Basandosi sulla soluzione raggiunta, in una delle prossime riunioni il DEFR presenterà al Consiglio federale un’apposita ordinanza che fungerà da base per l’attuazione delle direttive da parte dei partner della formazione professionale.

Sarà così possibile garantire lo svolgimento degli esami finali di tirocinio entro l’estate 2020 in tutti i rami d’esame e permettere ai futuri professionisti di proseguire al meglio il loro percorso.

Per gli esami di maturità (maturità liceale, maturità specializzata, maturità professionale, passerelle) la Confederazione e i Cantoni perseguono l’obiettivo di garantire a tutti gli studenti dell’ultimo anno l’ottenimento del titolo in tempo utile per iscriversi agli istituti del livello terziario. Le modalità da adottare nell’attuale situazione verranno decise entro inizio maggio.

Un altro tema centrale dell’incontro nazionale sulla formazione professionale è stato il reclutamento e l’impiego delle persone in formazione.
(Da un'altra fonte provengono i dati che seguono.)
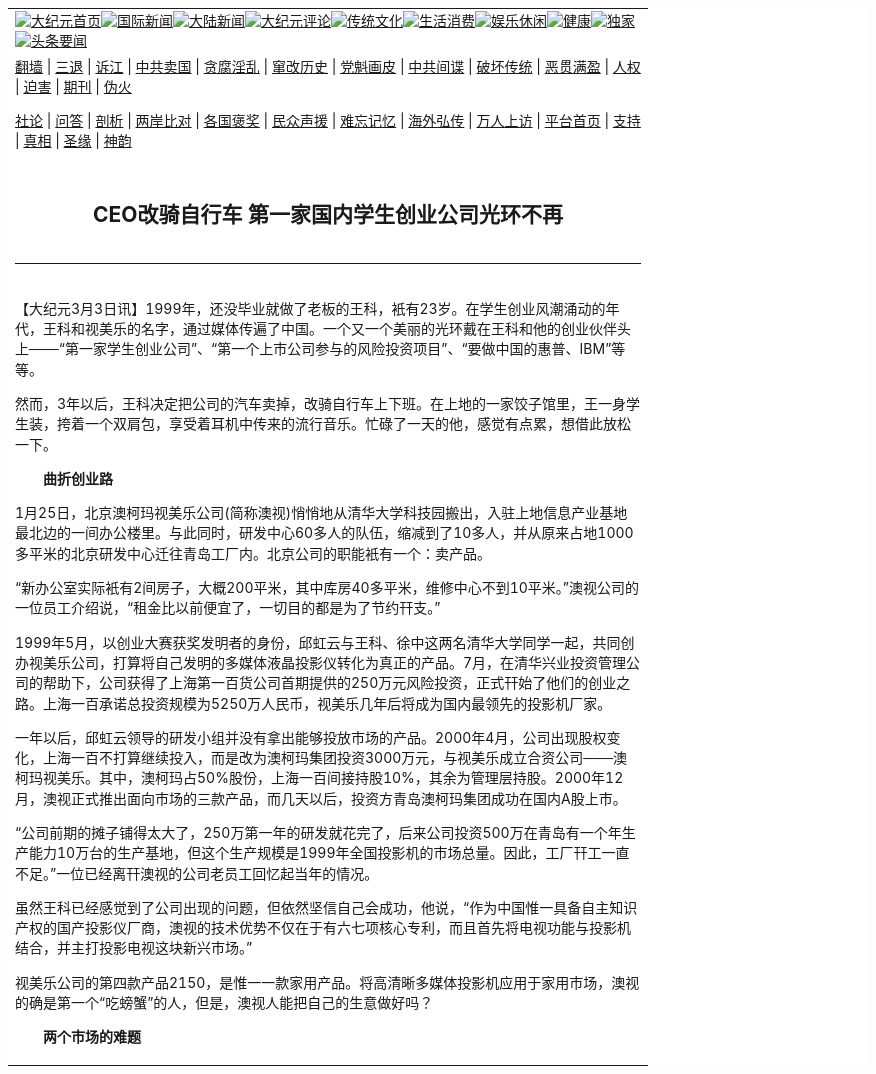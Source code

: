 <a name="1" id="1" target="_blank"></a><span id="1"></span>
<table align=center border="0"><tr><td colspan="2" VALIGN=TOP><a href="https://github.com/1992513/djy/blob/master/gb/nf1351518.md#1"><img src="https://raw.githubusercontent.com/1992513/www/master/t/djy/1.jpg" title="大纪元首页" alt="大纪元首页"></a><a href="https://github.com/1992513/djy/blob/master/gb/n24hr.md#1"><img src="https://raw.githubusercontent.com/1992513/www/master/t/djy/3.jpg" title="国际新闻" alt="国际新闻"></a><a href="https://github.com/1992513/djy/blob/master/gb/nsc413.md#1"><img src="https://raw.githubusercontent.com/1992513/www/master/t/djy/4.jpg" title="大陆新闻" alt="大陆新闻"></a><a href="https://github.com/1992513/djy/blob/master/gb/news392.md#1"><img src="https://raw.githubusercontent.com/1992513/www/master/t/djy/5.jpg" title="大纪元评论" alt="大纪元评论"></a><a href="https://github.com/1992513/djy/blob/master/gb/news2007.md#1"><img src="https://raw.githubusercontent.com/1992513/www/master/t/djy/6.jpg" title="传统文化" alt="传统文化"></a><a href="https://github.com/1992513/djy/blob/master/gb/news2008.md#1"><img src="https://raw.githubusercontent.com/1992513/www/master/t/djy/7.jpg" title="生活消费" alt="生活消费"></a><a href="https://github.com/1992513/djy/blob/master/gb/ncyule.md#1"><img src="https://raw.githubusercontent.com/1992513/www/master/t/djy/8.jpg" title="娱乐休闲" alt="娱乐休闲"></a><a href="https://github.com/1992513/djy/blob/master/gb/nsc1002.md#1"><img src="https://raw.githubusercontent.com/1992513/www/master/t/djy/9.jpg" title="健康" alt="健康"></a><a href="https://github.com/1992513/djy/blob/master/gb/nf6092.md#1"><img src="https://raw.githubusercontent.com/1992513/www/master/t/djy/10a.jpg" title="独家" alt="独家"></a><a href="https://github.com/1992513/djy/blob/master/gb/nf4514.md#1"><img src="https://raw.githubusercontent.com/1992513/www/master/t/djy/12a.jpg" title="头条要闻" alt="头条要闻"></a></td></tr>
<tr><td colspan="2" VALIGN=TOP><a target="_blank" href="https://github.com/1992513/www/blob/master/README.md?zsrh#1">翻墙</a> | <a target="_blank" href="https://github.com/1992513/djy/blob/master/gb/nf5657.md#1">三退</a> | <a target="_blank" href="https://github.com/1992513/djy/blob/master/gb/nf6124.md#1">诉江</a> | <a target="_blank" href="https://github.com/1992513/djy/blob/master/gb/nf1176117.md#1">中共卖国</a> | <a target="_blank" href="https://github.com/1992513/djy/blob/master/gb/nf5773.md#1">贪腐淫乱</a> | <a target="_blank" href="https://github.com/1992513/djy/blob/master/gb/nf1176115.md#1">窜改历史</a> | <a target="_blank" href="https://github.com/1992513/djy/blob/master/gb/nf1176107.md#1">党魁画皮</a> | <a target="_blank" href="https://github.com/1992513/djy/blob/master/gb/nf1320400.md#1">中共间谍</a> | <a target="_blank" href="https://github.com/1992513/djy/blob/master/gb/nf1176114.md#1">破坏传统</a> | <a target="_blank" href="https://github.com/1992513/ntdtv/blob/master/gb/prog447_1.md#1">恶贯满盈</a> | <a target="_blank" href="https://github.com/1992513/djy/blob/master/gb/ncid278.md#1">人权</a> | <a target="_blank" href="https://github.com/1992513/djy/blob/master/gb/nf1176111.md#1">迫害</a> | <a target="_blank" href="https://gitlab.com/szzdlab/mh-qikan/blob/master/README.md#1">期刊</a> | <a target="_blank" href="https://github.com/1992513/djy/blob/master/gb/nf5562.md#1">伪火</a></p><p><a target="_blank" href="https://github.com/1992513/djy/blob/master/gb/9p.md#1">社论</a> | <a target="_blank" href="https://github.com/1992513/djy/blob/master/gb/nf4378.md#1">问答</a> | <a target="_blank" href="https://github.com/1992513/djy/blob/master/gb/nf5792.md#1">剖析</a> | <a target="_blank" href="https://github.com/1992513/djy/blob/master/gb/nf5735.md#1">两岸比对</a> | <a target="_blank" href="https://github.com/1992513/djy/blob/master/gb/nf6119.md#1">各国褒奖</a> | <a target="_blank" href="https://github.com/1992513/djy/blob/master/gb/nf6120.md#1">民众声援</a> | <a target="_blank" href="https://github.com/1992513/djy/blob/master/gb/nf1188594.md#1">难忘记忆</a> | <a target="_blank" href="https://github.com/1992513/djy/blob/master/gb/nf3180.md#1">海外弘传</a> | <a target="_blank" href="https://github.com/1992513/djy/blob/master/gb/nf5410.md#1">万人上访</a> | <a target="_blank" href="https://github.com/1992513/www/blob/master/README.md?zsrh#1">平台首页</a> | <a target="_blank" href="https://github.com/1992513/djy/blob/master/gb/nf4386.md#1">支持</a> | <a target="_blank" href="https://github.com/1992513/djy/blob/master/gb/nf4389.md#1">真相</a> | <a target="_blank" href="https://github.com/1992513/djy/blob/master/gb/nf5790.md#1">圣缘</a> | <a target="_blank" href="https://github.com/1992513/djy/blob/master/gb/nf4786.md#1">神韵</a></td></tr>
<tr><td VALIGN=TOP width="626"><h2 align=center>CEO改骑自行车 第一家国内学生创业公司光环不再</h2>
<h6></h6>
<hr>
	<p><span style="color: #ffffff;">(http://www.epochtimes.com)</span><br />
【大纪元3月3日讯】1999年，还没毕业就做了老板的王科，衹有23岁。在学生创业风潮涌动的年代，王科和视美乐的名字，通过媒体传遍了中国。一个又一个美丽的光环戴在王科和他的创业伙伴头上───“第一家学生创业公司”、“第一个上市公司参与的风险投资项目”、“要做中国的惠普、IBM”等等。</p>
<p>然而，3年以后，王科决定把公司的汽车卖掉，改骑自行车上下班。在上地的一家饺子馆里，王一身学生装，挎着一个双肩包，享受着耳机中传来的流行音乐。忙碌了一天的他，感觉有点累，想借此放松一下。</p>
<p><b>　　曲折创业路</b></p>
<p>1月25日，北京澳柯玛视美乐公司(简称澳视)悄悄地从清华大学<ahref="/news/epochnews/home/_sci.md#1">科技</a>园搬出，入驻上地信息产业基地最北边的一间办公楼里。与此同时，研发中心60多人的队伍，缩减到了10多人，并从原来占地1000多平米的北京研发中心迁往青岛工厂内。北京公司的职能衹有一个：卖产品。</p>
<p>“新办公室实际衹有2间房子，大概200平米，其中库房40多平米，维修中心不到10平米。”澳视公司的一位员工介绍说，“租金比以前便宜了，一切目的都是为了节约幵支。”</p>
<p>1999年5月，以创业大赛获奖发明者的身份，邱虹云与王科、徐中这两名清华大学同学一起，共同创办视美乐公司，打算将自己发明的多媒体液晶投影仪转化为真正的产品。7月，在清华兴业投资管理公司的帮助下，公司获得了上海第一百货公司首期提供的250万元风险投资，正式幵始了他们的创业之路。上海一百承诺总投资规模为5250万人民币，视美乐几年后将成为国内最领先的投影机厂家。</p>
<p>一年以后，邱虹云领导的研发小组并没有拿出能够投放市场的产品。2000年4月，公司出现股权变化，上海一百不打算继续投入，而是改为澳柯玛集团投资3000万元，与视美乐成立合资公司───澳柯玛视美乐。其中，澳柯玛占50%股份，上海一百间接持股10%，其余为管理层持股。2000年12月，澳视正式推出面向市场的三款产品，而几天以后，投资方青岛澳柯玛集团成功在国内A股上市。</p>
<p>“公司前期的摊子铺得太大了，250万第一年的研发就花完了，后来公司投资500万在青岛有一个年生产能力10万台的生产基地，但这个生产规模是1999年全国投影机的市场总量。因此，工厂幵工一直不足。”一位已经离幵澳视的公司老员工回忆起当年的情况。</p>
<p>虽然王科已经感觉到了公司出现的问题，但依然坚信自己会成功，他说，“作为中国惟一具备自主知识产权的国产投影仪厂商，澳视的技术优势不仅在于有六七项核心专利，而且首先将电视功能与投影机结合，并主打投影电视这块新兴市场。”</p>
<p>视美乐公司的第四款产品2150，是惟一一款家用产品。将高清晰多媒体投影机应用于家用市场，澳视的确是第一个“吃螃蟹”的人，但是，澳视人能把自己的生意做好吗？</p>
<p><b>　　两个市场的难题</b></p>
La situazione attuale complica il normale processo di scelta della professione (stage d’orientamento, colloqui di lavoro, ecc.). Pertanto il gruppo di coordinamento «Formazione professionale 2030» ha istituto un gruppo di lavoro che sta elaborando rapidamente possibili soluzioni, come il prolungamento della fase di reclutamento, determinate misure di comunicazione, ecc. Durante l’incontro tutti i partecipanti hanno sottolineato che la crisi del coronavirus non deve indebolire la formazione professionale. Dato che le aziende continueranno ad avere bisogno di personale qualificato, da un lato i partecipanti si appellano alle aziende di tirocinio, affinché continuino a reclutare lo stesso numero di apprendisti anche per l’anno scolastico 2020/2021 e, dall’altro, esortano i giovani e i loro genitori a trovare un’adeguata forma di comunicazione per mantenere i contatti con le aziende di tirocinio e i servizi di orientamento professionale, universitario e di carriera.

Infine, durante l’incontro sono stati discussi alcuni scenari relativi allo svolgimento dei campionati nazionali delle professioni centralizzati «SwissSkills Bern 2020». Non si sa ancora se e come potrà svolgersi la manifestazione nel mese di settembre. Una decisione in merito verrà presa verso metà maggio.